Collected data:

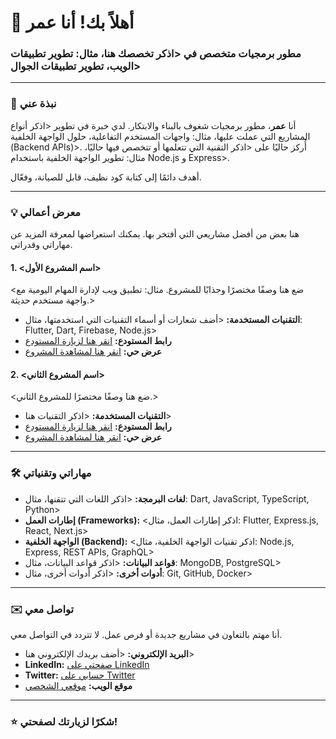 # 👋 أهلاً بك! أنا عمر
### مطور برمجيات متخصص في <اذكر تخصصك هنا، مثال: تطوير تطبيقات الويب، تطوير تطبيقات الجوال>

---

### 🚀 نبذة عني
أنا **عمر**، مطور برمجيات شغوف بالبناء والابتكار. لدي خبرة في تطوير <اذكر أنواع المشاريع التي عملت عليها، مثال: واجهات المستخدم التفاعلية، حلول الواجهة الخلفية (Backend APIs)>. أُركز حاليًا على <اذكر التقنية التي تتعلمها أو تتخصص فيها حاليًا، مثال: تطوير الواجهة الخلفية باستخدام Node.js و Express>.

أهدف دائمًا إلى كتابة كود نظيف، قابل للصيانة، وفعّال.

---

### 💡 معرض أعمالي
هنا بعض من أفضل مشاريعي التي أفتخر بها. يمكنك استعراضها لمعرفة المزيد عن مهاراتي وقدراتي.

#### 1. <اسم المشروع الأول>
<ضع هنا وصفًا مختصرًا وجذابًا للمشروع. مثال: تطبيق ويب لإدارة المهام اليومية مع واجهة مستخدم حديثة.>
* **التقنيات المستخدمة:** <أضف شعارات أو أسماء التقنيات التي استخدمتها، مثال: Flutter, Dart, Firebase, Node.js>
* **رابط المستودع:** [انقر هنا لزيارة المستودع](<ضع هنا رابط مستودع المشروع>)
* **عرض حي:** [انقر هنا لمشاهدة المشروع](<ضع هنا رابط العرض الحي للمشروع، مثال: GitHub Pages أو Netlify>)

#### 2. <اسم المشروع الثاني>
<ضع هنا وصفًا مختصرًا للمشروع الثاني.>
* **التقنيات المستخدمة:** <اذكر التقنيات هنا>
* **رابط المستودع:** [انقر هنا لزيارة المستودع](<ضع هنا رابط المستودع>)
* **عرض حي:** [انقر هنا لمشاهدة المشروع](<ضع هنا رابط العرض الحي>)

---

### 🛠️ مهاراتي وتقنياتي
* **لغات البرمجة:** <اذكر اللغات التي تتقنها، مثال: Dart, JavaScript, TypeScript, Python>
* **إطارات العمل (Frameworks):** <اذكر إطارات العمل، مثال: Flutter, Express.js, React, Next.js>
* **الواجهة الخلفية (Backend):** <اذكر تقنيات الواجهة الخلفية، مثال: Node.js, Express, REST APIs, GraphQL>
* **قواعد البيانات:** <اذكر قواعد البيانات، مثال: MongoDB, PostgreSQL>
* **أدوات أخرى:** <اذكر أدوات أخرى، مثال: Git, GitHub, Docker>

---

### ✉️ تواصل معي
أنا مهتم بالتعاون في مشاريع جديدة أو فرص عمل. لا تتردد في التواصل معي.
* **البريد الإلكتروني:** <أضف بريدك الإلكتروني هنا>
* **LinkedIn:** [صفحتي على LinkedIn](<ضع رابط حسابك على LinkedIn>)
* **Twitter:** [حسابي على Twitter](<ضع رابط حسابك على Twitter>)
* **موقع الويب:** [موقعي الشخصي](<ضع رابط موقعك الشخصي إذا كان لديك>)

---

### ⭐ شكرًا لزيارتك لصفحتي!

EXERCISE AIM: Starting with the line that holds "أنا **عمر**، مطور" and ending with the line that holds "رابط مستودع المشروع>)", retype every line in the data above exactly, and nothing else.

ANSWER TO THE EXERCISE:
أنا **عمر**، مطور برمجيات شغوف بالبناء والابتكار. لدي خبرة في تطوير <اذكر أنواع المشاريع التي عملت عليها، مثال: واجهات المستخدم التفاعلية، حلول الواجهة الخلفية (Backend APIs)>. أُركز حاليًا على <اذكر التقنية التي تتعلمها أو تتخصص فيها حاليًا، مثال: تطوير الواجهة الخلفية باستخدام Node.js و Express>.

أهدف دائمًا إلى كتابة كود نظيف، قابل للصيانة، وفعّال.

---

### 💡 معرض أعمالي
هنا بعض من أفضل مشاريعي التي أفتخر بها. يمكنك استعراضها لمعرفة المزيد عن مهاراتي وقدراتي.

#### 1. <اسم المشروع الأول>
<ضع هنا وصفًا مختصرًا وجذابًا للمشروع. مثال: تطبيق ويب لإدارة المهام اليومية مع واجهة مستخدم حديثة.>
* **التقنيات المستخدمة:** <أضف شعارات أو أسماء التقنيات التي استخدمتها، مثال: Flutter, Dart, Firebase, Node.js>
* **رابط المستودع:** [انقر هنا لزيارة المستودع](<ضع هنا رابط مستودع المشروع>)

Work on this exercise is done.